● Exercise directions:
Select every line below containing the word "which".

[Stored data entries]
------------
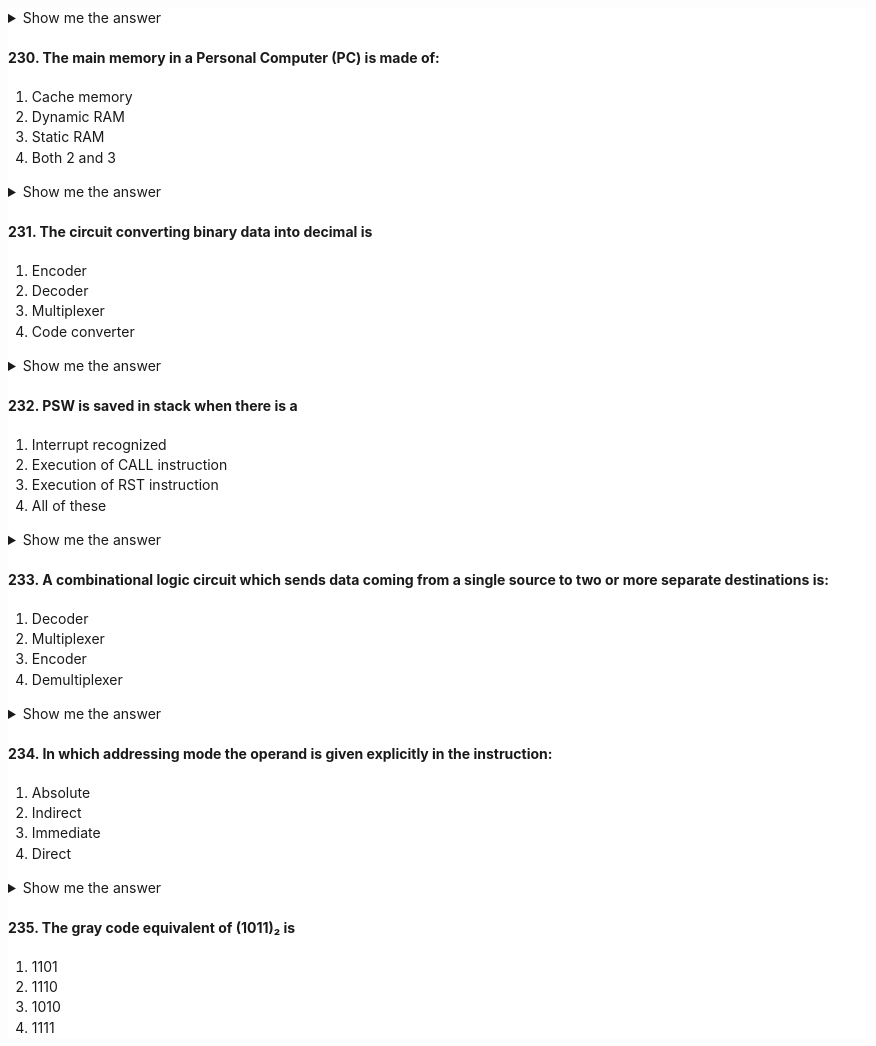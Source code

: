 <details><summary>Show me the answer</summary></details>

#### 230. The main memory in a Personal Computer (PC) is made of:

1. Cache memory
2. Dynamic RAM
3. Static RAM
4. Both 2 and 3

<details><summary>Show me the answer</summary></details>

#### 231. The circuit converting binary data into decimal is

1. Encoder
2. Decoder
3. Multiplexer
4. Code converter

<details><summary>Show me the answer</summary></details>

#### 232. PSW is saved in stack when there is a

1. Interrupt recognized
2. Execution of CALL instruction
3. Execution of RST instruction
4. All of these

<details><summary>Show me the answer</summary></details>

#### 233. A combinational logic circuit which sends data coming from a single source to two or more separate destinations is:

1. Decoder
2. Multiplexer
3. Encoder
4. Demultiplexer

<details><summary>Show me the answer</summary></details>

#### 234. In which addressing mode the operand is given explicitly in the instruction:

1. Absolute
2. Indirect
3. Immediate
4. Direct

<details><summary>Show me the answer</summary></details>

#### 235. The gray code equivalent of (1011)₂ is

1. 1101
2. 1110
3. 1010
4. 1111
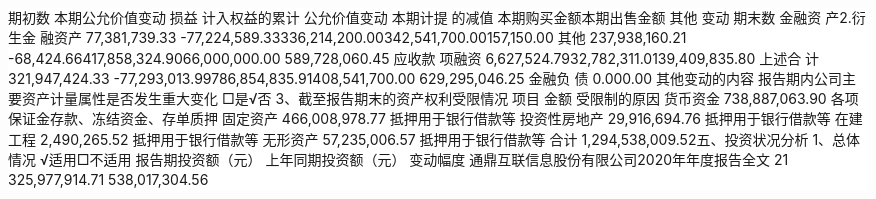 期初数
本期公允价值变动
损益
计入权益的累计
公允价值变动
本期计提
的减值
本期购买金额本期出售金额
其他
变动
期末数
金融资
产2.衍生金
融资产
77,381,739.33
-77,224,589.33336,214,200.00342,541,700.00157,150.00
其他
237,938,160.21
-68,424.66417,858,324.9066,000,000.00
589,728,060.45
应收款
项融资
6,627,524.7932,782,311.0139,409,835.80
上述合
计
321,947,424.33
-77,293,013.99786,854,835.91408,541,700.00
629,295,046.25
金融负
债
0.000.00
其他变动的内容
报告期内公司主要资产计量属性是否发生重大变化
□是√否
3、截至报告期末的资产权利受限情况
项目
金额
受限制的原因
货币资金
738,887,063.90
各项保证金存款、冻结资金、存单质押
固定资产
466,008,978.77
抵押用于银行借款等
投资性房地产
29,916,694.76
抵押用于银行借款等
在建工程
2,490,265.52
抵押用于银行借款等
无形资产
57,235,006.57
抵押用于银行借款等
合计
1,294,538,009.52五、投资状况分析
1、总体情况
√适用□不适用
报告期投资额（元）
上年同期投资额（元）
变动幅度
通鼎互联信息股份有限公司2020年年度报告全文
21
325,977,914.71
538,017,304.56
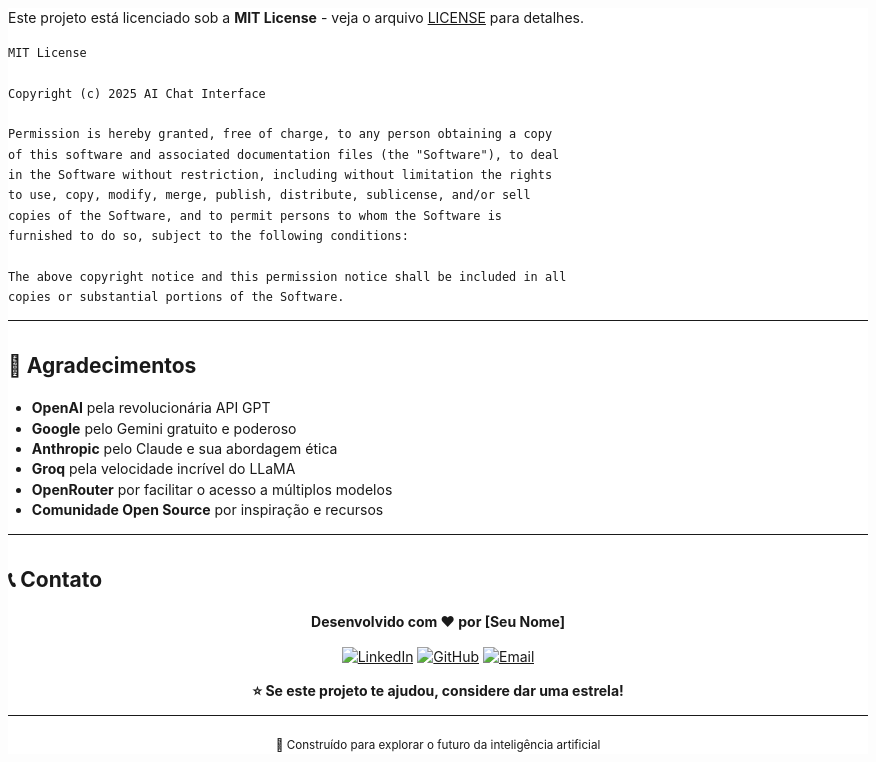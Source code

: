 Este projeto está licenciado sob a **MIT License** - veja o arquivo [LICENSE](LICENSE) para detalhes.

```
MIT License

Copyright (c) 2025 AI Chat Interface

Permission is hereby granted, free of charge, to any person obtaining a copy
of this software and associated documentation files (the "Software"), to deal
in the Software without restriction, including without limitation the rights
to use, copy, modify, merge, publish, distribute, sublicense, and/or sell
copies of the Software, and to permit persons to whom the Software is
furnished to do so, subject to the following conditions:

The above copyright notice and this permission notice shall be included in all
copies or substantial portions of the Software.
```

---

## 🙏 **Agradecimentos**

- **OpenAI** pela revolucionária API GPT
- **Google** pelo Gemini gratuito e poderoso
- **Anthropic** pelo Claude e sua abordagem ética
- **Groq** pela velocidade incrível do LLaMA
- **OpenRouter** por facilitar o acesso a múltiplos modelos
- **Comunidade Open Source** por inspiração e recursos

---

## 📞 **Contato**

<div align="center">

**Desenvolvido com ❤️ por [Seu Nome]**

[![LinkedIn](https://img.shields.io/badge/LinkedIn-0077B5?style=for-the-badge&logo=linkedin&logoColor=white)](https://linkedin.com/in/seu-perfil)
[![GitHub](https://img.shields.io/badge/GitHub-100000?style=for-the-badge&logo=github&logoColor=white)](https://github.com/seu-usuario)
[![Email](https://img.shields.io/badge/Email-D14836?style=for-the-badge&logo=gmail&logoColor=white)](mailto:seu.email@exemplo.com)

**⭐ Se este projeto te ajudou, considere dar uma estrela!**

</div>

---

<div align="center">
<sub>🤖 Construído para explorar o futuro da inteligência artificial</sub>
</div>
------------
● Completed exercise:
#### 233. A combinational logic circuit which sends data coming from a single source to two or more separate destinations is:
#### 234. In which addressing mode the operand is given explicitly in the instruction:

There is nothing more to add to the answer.